Provided records
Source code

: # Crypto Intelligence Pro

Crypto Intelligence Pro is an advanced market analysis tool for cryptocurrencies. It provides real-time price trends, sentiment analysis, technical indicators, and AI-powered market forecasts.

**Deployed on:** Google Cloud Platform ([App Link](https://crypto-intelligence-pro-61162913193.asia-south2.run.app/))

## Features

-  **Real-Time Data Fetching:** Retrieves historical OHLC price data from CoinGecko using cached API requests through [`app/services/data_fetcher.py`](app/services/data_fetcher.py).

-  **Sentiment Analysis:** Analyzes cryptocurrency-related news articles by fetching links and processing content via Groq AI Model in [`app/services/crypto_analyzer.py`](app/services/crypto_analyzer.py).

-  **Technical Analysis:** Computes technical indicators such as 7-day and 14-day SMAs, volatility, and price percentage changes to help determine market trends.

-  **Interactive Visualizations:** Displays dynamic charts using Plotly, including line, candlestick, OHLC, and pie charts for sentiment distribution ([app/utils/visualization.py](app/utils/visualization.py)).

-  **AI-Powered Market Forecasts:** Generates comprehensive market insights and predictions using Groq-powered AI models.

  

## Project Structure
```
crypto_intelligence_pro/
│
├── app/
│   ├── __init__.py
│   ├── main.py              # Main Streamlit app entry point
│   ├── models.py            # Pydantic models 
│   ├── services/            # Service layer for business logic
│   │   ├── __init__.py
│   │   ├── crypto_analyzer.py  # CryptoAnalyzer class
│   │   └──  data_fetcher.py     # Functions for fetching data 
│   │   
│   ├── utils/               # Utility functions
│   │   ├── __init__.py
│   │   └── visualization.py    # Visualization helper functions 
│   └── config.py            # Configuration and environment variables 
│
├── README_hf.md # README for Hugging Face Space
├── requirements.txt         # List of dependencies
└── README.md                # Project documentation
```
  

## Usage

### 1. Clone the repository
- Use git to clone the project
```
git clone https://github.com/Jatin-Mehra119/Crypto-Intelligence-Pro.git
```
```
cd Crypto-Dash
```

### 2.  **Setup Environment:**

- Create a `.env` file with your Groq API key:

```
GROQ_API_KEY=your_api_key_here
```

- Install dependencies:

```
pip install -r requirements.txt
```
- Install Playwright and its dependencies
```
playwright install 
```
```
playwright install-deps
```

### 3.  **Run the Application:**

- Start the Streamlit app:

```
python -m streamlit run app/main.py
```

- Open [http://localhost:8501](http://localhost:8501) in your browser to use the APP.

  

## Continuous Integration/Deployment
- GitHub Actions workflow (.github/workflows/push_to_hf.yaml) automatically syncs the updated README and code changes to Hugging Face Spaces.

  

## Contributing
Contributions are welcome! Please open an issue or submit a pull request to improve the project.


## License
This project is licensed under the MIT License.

What you have to do
Extract every line above that contains the word "indicators".

Response for this exercise
Crypto Intelligence Pro is an advanced market analysis tool for cryptocurrencies. It provides real-time price trends, sentiment analysis, technical indicators, and AI-powered market forecasts.
-  **Technical Analysis:** Computes technical indicators such as 7-day and 14-day SMAs, volatility, and price percentage changes to help determine market trends.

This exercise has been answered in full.